→ Task objective
How many lines of the data include the string "tips"? State that number alone.

━━━

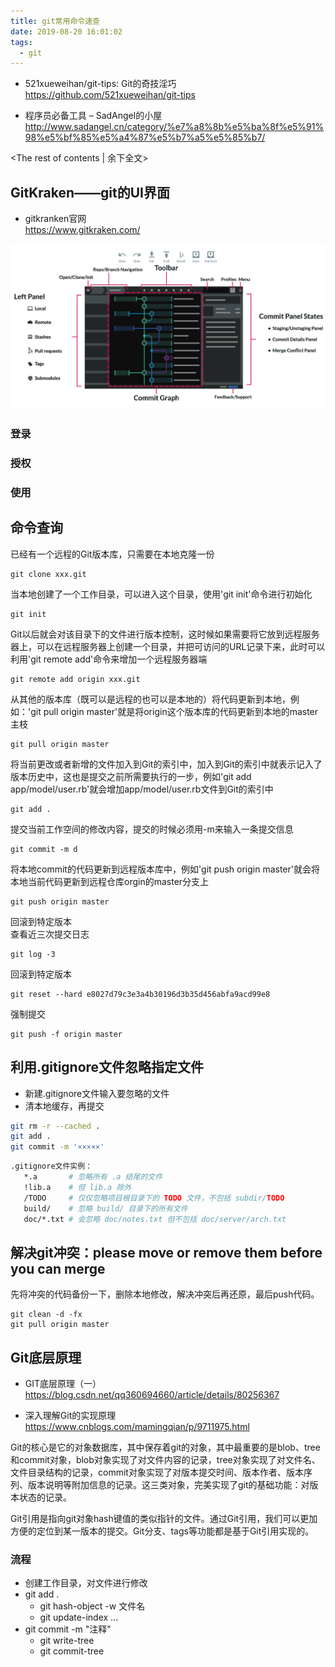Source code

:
 ```yaml
---
title: git常用命令速查
date: 2019-08-20 16:01:02
tags:
  - git
---
```


* 521xueweihan/git-tips: Git的奇技淫巧  
https://github.com/521xueweihan/git-tips

* 程序员必备工具 – SadAngel的小屋  
http://www.sadangel.cn/category/%e7%a8%8b%e5%ba%8f%e5%91%98%e5%bf%85%e5%a4%87%e5%b7%a5%e5%85%b7/

<!-- more -->
<The rest of contents | 余下全文>

## GitKraken——git的UI界面

* gitkranken官网  
https://www.gitkraken.com/

<img src="打磨工具的日常\001.png">

### 登录
### 授权
### 使用

## 命令查询

已经有一个远程的Git版本库，只需要在本地克隆一份
``` shell
git clone xxx.git 
```

当本地创建了一个工作目录，可以进入这个目录，使用'git init'命令进行初始化
``` shell
git init
```

Git以后就会对该目录下的文件进行版本控制，这时候如果需要将它放到远程服务器上，可以在远程服务器上创建一个目录，并把可访问的URL记录下来，此时可以利用'git remote add'命令来增加一个远程服务器端
``` shell
git remote add origin xxx.git
```

从其他的版本库（既可以是远程的也可以是本地的）将代码更新到本地，例如：'git pull origin master'就是将origin这个版本库的代码更新到本地的master主枝
``` shell
git pull origin master
```

将当前更改或者新增的文件加入到Git的索引中，加入到Git的索引中就表示记入了版本历史中，这也是提交之前所需要执行的一步，例如'git add app/model/user.rb'就会增加app/model/user.rb文件到Git的索引中
``` shell
git add .
```

提交当前工作空间的修改内容，提交的时候必须用-m来输入一条提交信息  
``` shell
git commit -m d
```

将本地commit的代码更新到远程版本库中，例如'git push origin master'就会将本地当前代码更新到远程仓库orgin的master分支上  
``` shell
git push origin master
```

回滚到特定版本  
查看近三次提交日志
``` shell
git log -3
```
回滚到特定版本
``` shell
git reset --hard e8027d79c3e3a4b30196d3b35d456abfa9acd99e8
```
强制提交  
``` shell
git push -f origin master
```


## 利用.gitignore文件忽略指定文件

* 新建.gitignore文件输入要忽略的文件
* 清本地缓存，再提交
``` bash
git rm -r --cached .
git add .
git commit -m '×××××'
```

``` bash
.gitignore文件实例：
   *.a       # 忽略所有 .a 结尾的文件  
   !lib.a    # 但 lib.a 除外  
   /TODO     # 仅仅忽略项目根目录下的 TODO 文件，不包括 subdir/TODO  
   build/    # 忽略 build/ 目录下的所有文件  
   doc/*.txt # 会忽略 doc/notes.txt 但不包括 doc/server/arch.txt  
```


## 解决git冲突：please move or remove them before you can merge

先将冲突的代码备份一下，删除本地修改，解决冲突后再还原，最后push代码。

``` shell
git clean -d -fx 
git pull origin master
```


## Git底层原理

* GIT底层原理（一）  
https://blog.csdn.net/qq360694660/article/details/80256367 

* 深入理解Git的实现原理  
https://www.cnblogs.com/mamingqian/p/9711975.html

Git的核心是它的对象数据库，其中保存着git的对象，其中最重要的是blob、tree和commit对象，blob对象实现了对文件内容的记录，tree对象实现了对文件名、文件目录结构的记录，commit对象实现了对版本提交时间、版本作者、版本序列、版本说明等附加信息的记录。这三类对象，完美实现了git的基础功能：对版本状态的记录。
 
Git引用是指向git对象hash键值的类似指针的文件。通过Git引用，我们可以更加方便的定位到某一版本的提交。Git分支、tags等功能都是基于Git引用实现的。
 
 
### 流程
* 创建工作目录，对文件进行修改
* git add .  
    * git hash-object -w 文件名  
    * git update-index ...  
* git commit -m "注释"  
    * git write-tree   
    * git commit-tree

━━━

→ Result of this task
2